El Placer cuando ya no es escape
- Amor Hdz
- 31 jul
- 3 Min. de lectura
Por Amor Hdz.
Antes, el placer era una vía de fuga.
Una puerta por la que mi cuerpo y mi mente se escabullían para no enfrentar el silencio.
El silencio que duele, el que te enfrenta contigo misma.
El que te dice: aquí estás, rota, pero viva.
Buscaba placer cuando estaba más sola. Cuando el deseo de alguien más podía anestesiar el desamor propio. Cuando la mirada ajena me hacía sentir deseable, aunque yo no supiera quererme.
El placer era ese momento químico, esa descarga que me hacía olvidar que no me sentía suficiente.
Y no hablo solo del placer sexual.
Hablo del impulso inmediato, del clic que haces a la app esperando encontrar ahí una respuesta rápida a una herida que lleva años abierta. Hablo del impulso que te lleva a fingir gusto, a moldearte al deseo ajeno, con tal de no sentirte vacía.

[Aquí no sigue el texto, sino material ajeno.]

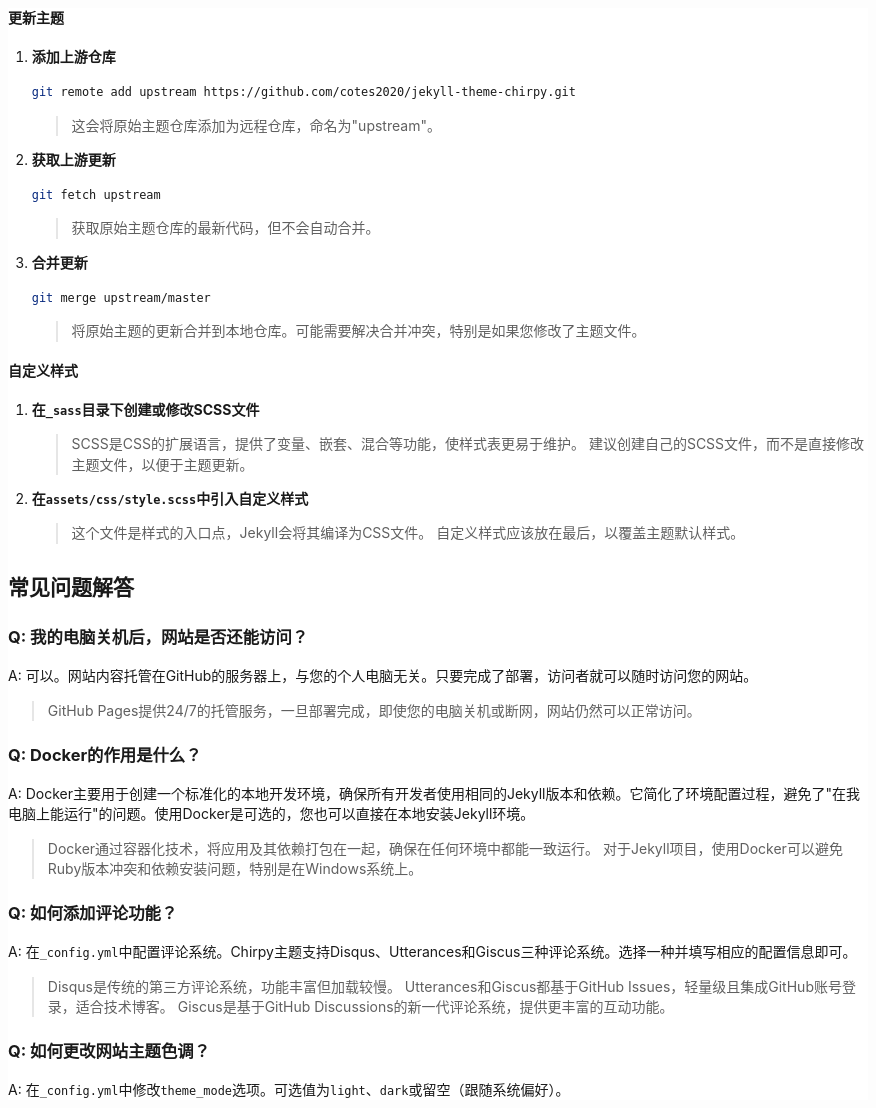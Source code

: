 #### 更新主题

1. **添加上游仓库**
   ```bash
   git remote add upstream https://github.com/cotes2020/jekyll-theme-chirpy.git
   ```

   > 这会将原始主题仓库添加为远程仓库，命名为"upstream"。

2. **获取上游更新**
   ```bash
   git fetch upstream
   ```

   > 获取原始主题仓库的最新代码，但不会自动合并。

3. **合并更新**
   ```bash
   git merge upstream/master
   ```

   > 将原始主题的更新合并到本地仓库。可能需要解决合并冲突，特别是如果您修改了主题文件。

#### 自定义样式

1. **在`_sass`目录下创建或修改SCSS文件**

   > SCSS是CSS的扩展语言，提供了变量、嵌套、混合等功能，使样式表更易于维护。
   > 建议创建自己的SCSS文件，而不是直接修改主题文件，以便于主题更新。

2. **在`assets/css/style.scss`中引入自定义样式**

   > 这个文件是样式的入口点，Jekyll会将其编译为CSS文件。
   > 自定义样式应该放在最后，以覆盖主题默认样式。

## 常见问题解答

### Q: 我的电脑关机后，网站是否还能访问？
A: 可以。网站内容托管在GitHub的服务器上，与您的个人电脑无关。只要完成了部署，访问者就可以随时访问您的网站。

> GitHub Pages提供24/7的托管服务，一旦部署完成，即使您的电脑关机或断网，网站仍然可以正常访问。

### Q: Docker的作用是什么？
A: Docker主要用于创建一个标准化的本地开发环境，确保所有开发者使用相同的Jekyll版本和依赖。它简化了环境配置过程，避免了"在我电脑上能运行"的问题。使用Docker是可选的，您也可以直接在本地安装Jekyll环境。

> Docker通过容器化技术，将应用及其依赖打包在一起，确保在任何环境中都能一致运行。
> 对于Jekyll项目，使用Docker可以避免Ruby版本冲突和依赖安装问题，特别是在Windows系统上。

### Q: 如何添加评论功能？
A: 在`_config.yml`中配置评论系统。Chirpy主题支持Disqus、Utterances和Giscus三种评论系统。选择一种并填写相应的配置信息即可。

> Disqus是传统的第三方评论系统，功能丰富但加载较慢。
> Utterances和Giscus都基于GitHub Issues，轻量级且集成GitHub账号登录，适合技术博客。
> Giscus是基于GitHub Discussions的新一代评论系统，提供更丰富的互动功能。

### Q: 如何更改网站主题色调？
A: 在`_config.yml`中修改`theme_mode`选项。可选值为`light`、`dark`或留空（跟随系统偏好）。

Por mucho tiempo fui esa fantasía.
Me volví deseable para no ser abandonada.
Me ofrecí como el cuerpo correcto, la conversación adecuada, la sonrisa encantadora.
Hasta que me harté.
Hasta que entendí que esa versión de mí también estaba tratando de sobrevivir.
Y entonces solté.
Solté la necesidad de que alguien me eligiera para sentirme elegible.
Solté los mensajes incómodos, los gestos que sabían a transacción, las miradas que no veían mi nombre, ni mis libros, ni mis ideas, solo mi cuerpo.
Ahí comenzó la transformación.
El placer dejó de ser un escape para volverse una llegada.
No una urgencia, sino una presencia.
No una búsqueda desesperada de validación, sino un reencuentro conmigo.
En filosofía, se dice que el deseo es la fuerza que nos mueve.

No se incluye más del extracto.